With images removed, transcribe each record exactly as it appears.

§ **RECORDS TO USE**
+---+

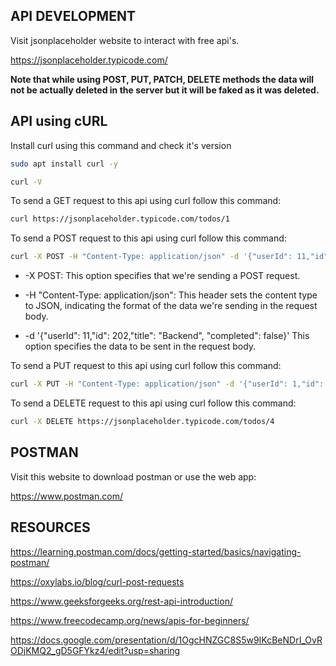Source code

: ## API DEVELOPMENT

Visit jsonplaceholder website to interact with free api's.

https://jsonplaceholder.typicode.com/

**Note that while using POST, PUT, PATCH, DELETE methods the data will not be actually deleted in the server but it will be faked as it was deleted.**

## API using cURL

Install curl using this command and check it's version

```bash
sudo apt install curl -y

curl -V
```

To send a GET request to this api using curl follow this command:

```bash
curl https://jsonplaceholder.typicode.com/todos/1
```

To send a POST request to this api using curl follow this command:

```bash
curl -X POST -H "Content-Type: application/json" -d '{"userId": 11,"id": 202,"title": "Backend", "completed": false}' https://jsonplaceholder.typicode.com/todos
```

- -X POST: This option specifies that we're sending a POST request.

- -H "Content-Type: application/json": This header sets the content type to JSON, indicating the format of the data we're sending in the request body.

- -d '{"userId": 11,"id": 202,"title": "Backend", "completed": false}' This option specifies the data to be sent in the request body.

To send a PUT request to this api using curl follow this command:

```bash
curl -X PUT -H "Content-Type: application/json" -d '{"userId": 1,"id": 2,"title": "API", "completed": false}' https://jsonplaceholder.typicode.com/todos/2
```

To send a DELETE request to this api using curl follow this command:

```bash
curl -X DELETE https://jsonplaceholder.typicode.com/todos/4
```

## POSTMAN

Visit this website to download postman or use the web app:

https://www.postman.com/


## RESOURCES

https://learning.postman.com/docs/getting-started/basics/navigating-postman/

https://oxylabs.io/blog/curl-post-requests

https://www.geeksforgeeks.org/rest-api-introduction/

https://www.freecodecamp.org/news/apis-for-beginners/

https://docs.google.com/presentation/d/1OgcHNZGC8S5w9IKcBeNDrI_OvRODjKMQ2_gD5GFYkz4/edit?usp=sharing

+---+

§ **THE ANSWER**
Source code

: ## API DEVELOPMENT

Visit jsonplaceholder website to interact with free api's.

https://jsonplaceholder.typicode.com/

**Note that while using POST, PUT, PATCH, DELETE methods the data will not be actually deleted in the server but it will be faked as it was deleted.**

## API using cURL

Install curl using this command and check it's version

```bash
sudo apt install curl -y

curl -V
```

To send a GET request to this api using curl follow this command:

```bash
curl https://jsonplaceholder.typicode.com/todos/1
```

To send a POST request to this api using curl follow this command:

```bash
curl -X POST -H "Content-Type: application/json" -d '{"userId": 11,"id": 202,"title": "Backend", "completed": false}' https://jsonplaceholder.typicode.com/todos
```

- -X POST: This option specifies that we're sending a POST request.

- -H "Content-Type: application/json": This header sets the content type to JSON, indicating the format of the data we're sending in the request body.

- -d '{"userId": 11,"id": 202,"title": "Backend", "completed": false}' This option specifies the data to be sent in the request body.

To send a PUT request to this api using curl follow this command:

```bash
curl -X PUT -H "Content-Type: application/json" -d '{"userId": 1,"id": 2,"title": "API", "completed": false}' https://jsonplaceholder.typicode.com/todos/2
```

To send a DELETE request to this api using curl follow this command:

```bash
curl -X DELETE https://jsonplaceholder.typicode.com/todos/4
```

## POSTMAN

Visit this website to download postman or use the web app:

https://www.postman.com/


## RESOURCES

https://learning.postman.com/docs/getting-started/basics/navigating-postman/

https://oxylabs.io/blog/curl-post-requests

https://www.geeksforgeeks.org/rest-api-introduction/

https://www.freecodecamp.org/news/apis-for-beginners/

https://docs.google.com/presentation/d/1OgcHNZGC8S5w9IKcBeNDrI_OvRODjKMQ2_gD5GFYkz4/edit?usp=sharing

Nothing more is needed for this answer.